Within the listing below, locate all lines containing the word "emotions". Copy each one.

[[ Recorded data open ]]

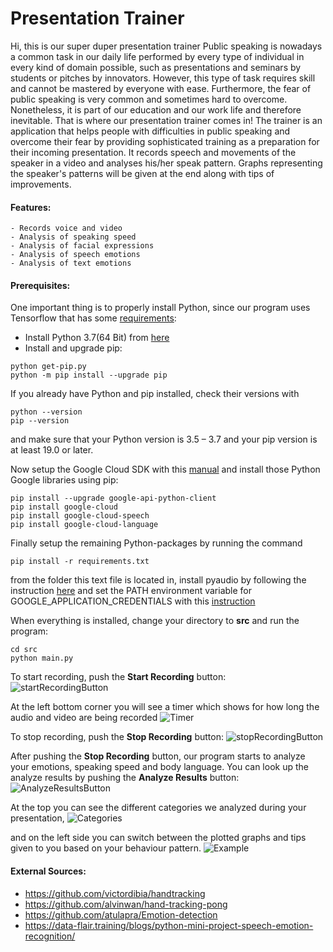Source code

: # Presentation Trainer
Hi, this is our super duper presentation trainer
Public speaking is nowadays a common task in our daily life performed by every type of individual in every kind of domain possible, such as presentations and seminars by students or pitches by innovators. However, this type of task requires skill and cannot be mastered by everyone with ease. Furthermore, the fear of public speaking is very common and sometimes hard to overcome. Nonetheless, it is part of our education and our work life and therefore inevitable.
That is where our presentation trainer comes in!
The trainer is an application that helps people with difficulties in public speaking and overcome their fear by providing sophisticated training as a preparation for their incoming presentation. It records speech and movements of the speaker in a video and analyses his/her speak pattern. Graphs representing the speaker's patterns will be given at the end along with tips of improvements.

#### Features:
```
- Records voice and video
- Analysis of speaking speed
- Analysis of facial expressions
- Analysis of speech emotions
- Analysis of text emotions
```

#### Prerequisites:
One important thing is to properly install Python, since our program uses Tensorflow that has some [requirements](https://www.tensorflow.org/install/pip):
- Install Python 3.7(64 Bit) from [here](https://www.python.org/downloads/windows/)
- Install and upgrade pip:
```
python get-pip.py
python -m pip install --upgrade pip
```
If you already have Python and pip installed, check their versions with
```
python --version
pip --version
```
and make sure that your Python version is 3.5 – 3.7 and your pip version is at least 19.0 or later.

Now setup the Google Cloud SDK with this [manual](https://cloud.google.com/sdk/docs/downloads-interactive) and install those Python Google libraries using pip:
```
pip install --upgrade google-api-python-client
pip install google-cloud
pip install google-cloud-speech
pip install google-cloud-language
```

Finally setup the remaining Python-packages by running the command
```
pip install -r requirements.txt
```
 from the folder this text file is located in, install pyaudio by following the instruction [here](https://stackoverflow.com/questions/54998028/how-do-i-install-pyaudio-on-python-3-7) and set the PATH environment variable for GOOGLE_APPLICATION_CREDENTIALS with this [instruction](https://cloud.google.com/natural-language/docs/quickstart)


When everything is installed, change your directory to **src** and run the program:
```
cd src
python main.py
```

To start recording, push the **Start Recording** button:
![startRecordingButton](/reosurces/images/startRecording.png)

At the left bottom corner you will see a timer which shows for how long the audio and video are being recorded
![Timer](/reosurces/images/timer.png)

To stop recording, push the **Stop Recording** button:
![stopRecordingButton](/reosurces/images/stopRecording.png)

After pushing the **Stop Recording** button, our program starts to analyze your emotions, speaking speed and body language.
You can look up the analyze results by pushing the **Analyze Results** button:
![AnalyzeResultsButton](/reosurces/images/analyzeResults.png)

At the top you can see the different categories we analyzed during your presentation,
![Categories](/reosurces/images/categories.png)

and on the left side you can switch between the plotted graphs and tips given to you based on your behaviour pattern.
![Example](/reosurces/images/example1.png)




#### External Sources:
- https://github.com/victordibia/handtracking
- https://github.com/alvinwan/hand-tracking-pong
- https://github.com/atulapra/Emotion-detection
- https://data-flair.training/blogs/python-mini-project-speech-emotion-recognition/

[[ Recorded data closed ]]
[[ Recorded data open ]]

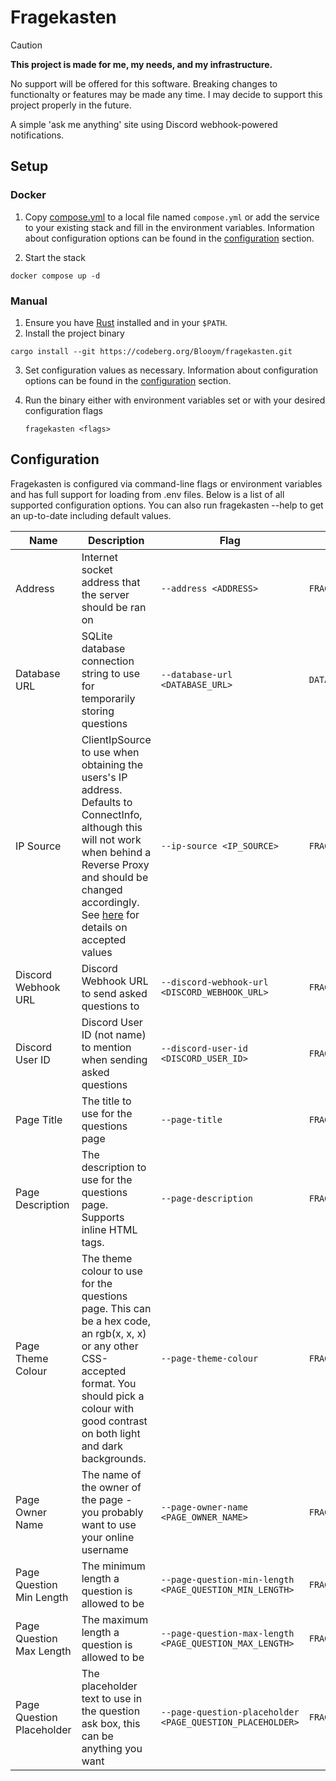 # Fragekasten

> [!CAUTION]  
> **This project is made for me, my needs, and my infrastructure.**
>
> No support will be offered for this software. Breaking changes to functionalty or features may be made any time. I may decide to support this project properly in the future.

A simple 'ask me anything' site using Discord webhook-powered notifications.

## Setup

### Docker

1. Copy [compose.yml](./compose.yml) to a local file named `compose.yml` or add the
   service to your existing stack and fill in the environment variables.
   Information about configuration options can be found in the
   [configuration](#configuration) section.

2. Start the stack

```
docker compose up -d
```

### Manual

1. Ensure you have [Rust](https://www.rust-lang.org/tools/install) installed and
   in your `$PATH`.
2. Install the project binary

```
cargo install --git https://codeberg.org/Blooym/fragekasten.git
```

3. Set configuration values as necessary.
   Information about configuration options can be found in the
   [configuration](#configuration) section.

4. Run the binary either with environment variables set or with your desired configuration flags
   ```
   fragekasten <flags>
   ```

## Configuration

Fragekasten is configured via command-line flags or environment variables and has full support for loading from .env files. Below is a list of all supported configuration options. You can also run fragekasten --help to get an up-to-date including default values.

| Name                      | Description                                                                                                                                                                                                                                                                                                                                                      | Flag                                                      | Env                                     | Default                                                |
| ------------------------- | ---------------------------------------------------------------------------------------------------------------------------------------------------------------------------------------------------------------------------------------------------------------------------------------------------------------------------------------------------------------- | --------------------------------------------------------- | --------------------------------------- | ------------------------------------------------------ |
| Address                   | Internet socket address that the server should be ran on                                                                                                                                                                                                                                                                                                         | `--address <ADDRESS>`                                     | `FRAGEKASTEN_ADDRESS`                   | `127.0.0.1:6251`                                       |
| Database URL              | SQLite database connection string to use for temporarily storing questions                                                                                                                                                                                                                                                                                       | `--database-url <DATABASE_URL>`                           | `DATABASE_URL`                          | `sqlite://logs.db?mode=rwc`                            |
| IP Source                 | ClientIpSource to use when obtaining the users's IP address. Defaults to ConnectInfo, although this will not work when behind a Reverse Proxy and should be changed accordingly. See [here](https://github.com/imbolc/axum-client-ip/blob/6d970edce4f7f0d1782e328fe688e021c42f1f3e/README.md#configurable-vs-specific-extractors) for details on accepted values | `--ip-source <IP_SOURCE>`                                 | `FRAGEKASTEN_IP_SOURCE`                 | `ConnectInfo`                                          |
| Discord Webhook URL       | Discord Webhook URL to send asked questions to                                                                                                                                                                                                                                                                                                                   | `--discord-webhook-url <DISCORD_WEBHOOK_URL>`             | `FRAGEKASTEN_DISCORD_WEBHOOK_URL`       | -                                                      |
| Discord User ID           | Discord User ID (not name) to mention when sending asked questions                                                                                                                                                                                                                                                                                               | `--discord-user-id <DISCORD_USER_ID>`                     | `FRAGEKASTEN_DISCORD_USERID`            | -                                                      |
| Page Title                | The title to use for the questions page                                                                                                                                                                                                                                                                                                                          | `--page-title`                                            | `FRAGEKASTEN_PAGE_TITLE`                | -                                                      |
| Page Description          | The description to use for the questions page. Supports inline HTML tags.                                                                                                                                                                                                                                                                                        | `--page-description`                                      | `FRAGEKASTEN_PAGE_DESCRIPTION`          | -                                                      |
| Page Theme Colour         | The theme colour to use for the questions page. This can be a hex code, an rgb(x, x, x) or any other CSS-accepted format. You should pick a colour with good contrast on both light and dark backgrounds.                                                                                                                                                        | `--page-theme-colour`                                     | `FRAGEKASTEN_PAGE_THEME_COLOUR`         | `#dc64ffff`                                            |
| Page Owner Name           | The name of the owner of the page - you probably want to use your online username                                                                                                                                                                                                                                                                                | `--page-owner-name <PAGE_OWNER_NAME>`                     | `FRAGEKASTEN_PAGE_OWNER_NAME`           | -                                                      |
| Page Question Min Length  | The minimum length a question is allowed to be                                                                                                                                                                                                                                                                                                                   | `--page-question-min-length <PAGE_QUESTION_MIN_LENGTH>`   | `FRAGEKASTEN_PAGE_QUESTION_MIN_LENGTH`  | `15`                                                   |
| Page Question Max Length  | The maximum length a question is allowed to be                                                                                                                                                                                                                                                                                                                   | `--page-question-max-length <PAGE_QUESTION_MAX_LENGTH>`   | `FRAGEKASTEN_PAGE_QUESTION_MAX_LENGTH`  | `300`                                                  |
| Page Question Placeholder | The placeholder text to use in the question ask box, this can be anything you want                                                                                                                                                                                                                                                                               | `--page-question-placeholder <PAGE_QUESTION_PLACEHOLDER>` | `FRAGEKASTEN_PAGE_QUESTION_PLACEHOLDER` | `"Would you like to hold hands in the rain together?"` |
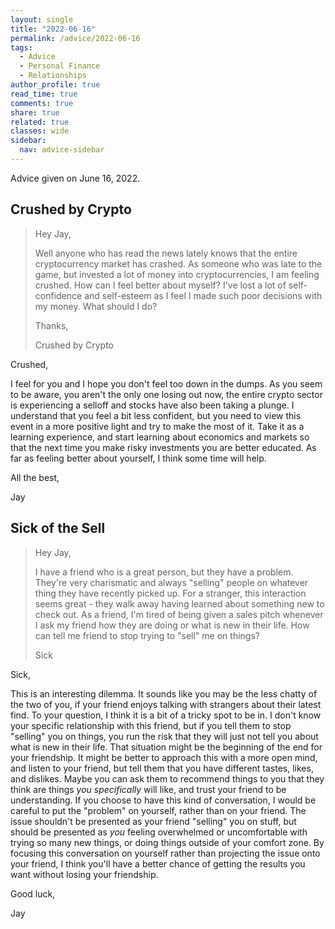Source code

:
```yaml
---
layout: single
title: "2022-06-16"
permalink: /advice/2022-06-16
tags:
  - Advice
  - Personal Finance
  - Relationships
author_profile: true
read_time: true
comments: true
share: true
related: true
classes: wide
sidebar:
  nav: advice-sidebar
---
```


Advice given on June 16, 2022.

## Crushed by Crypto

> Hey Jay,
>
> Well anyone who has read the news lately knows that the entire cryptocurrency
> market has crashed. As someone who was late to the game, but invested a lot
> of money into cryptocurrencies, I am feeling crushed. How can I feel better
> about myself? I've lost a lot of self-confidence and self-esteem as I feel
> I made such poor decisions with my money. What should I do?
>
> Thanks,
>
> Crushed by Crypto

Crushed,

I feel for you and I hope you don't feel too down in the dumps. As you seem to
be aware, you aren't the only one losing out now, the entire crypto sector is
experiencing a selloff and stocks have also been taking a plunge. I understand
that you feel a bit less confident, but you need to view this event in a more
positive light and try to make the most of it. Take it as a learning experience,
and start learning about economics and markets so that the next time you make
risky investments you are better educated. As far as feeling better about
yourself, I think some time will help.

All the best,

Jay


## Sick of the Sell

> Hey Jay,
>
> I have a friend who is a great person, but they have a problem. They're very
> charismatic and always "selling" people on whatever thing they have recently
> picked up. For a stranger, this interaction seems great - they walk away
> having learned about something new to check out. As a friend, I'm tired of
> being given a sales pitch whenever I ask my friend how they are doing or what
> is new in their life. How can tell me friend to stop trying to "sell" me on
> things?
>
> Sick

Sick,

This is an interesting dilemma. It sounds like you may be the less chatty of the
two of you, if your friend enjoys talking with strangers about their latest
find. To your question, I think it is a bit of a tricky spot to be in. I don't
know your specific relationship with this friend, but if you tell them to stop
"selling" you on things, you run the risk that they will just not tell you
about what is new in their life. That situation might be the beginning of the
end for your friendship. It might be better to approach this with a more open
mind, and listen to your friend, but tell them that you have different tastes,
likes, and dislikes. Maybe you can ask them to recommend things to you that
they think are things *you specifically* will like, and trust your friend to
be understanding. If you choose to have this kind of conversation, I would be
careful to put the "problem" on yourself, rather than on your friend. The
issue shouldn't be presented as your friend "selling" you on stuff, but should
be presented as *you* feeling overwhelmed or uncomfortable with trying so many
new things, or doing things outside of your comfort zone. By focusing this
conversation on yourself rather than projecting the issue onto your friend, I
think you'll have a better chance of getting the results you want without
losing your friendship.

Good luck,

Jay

[[ Recorded data closed ]]

### Task solution
- Analysis of speech emotions
- Analysis of text emotions
After pushing the **Stop Recording** button, our program starts to analyze your emotions, speaking speed and body language.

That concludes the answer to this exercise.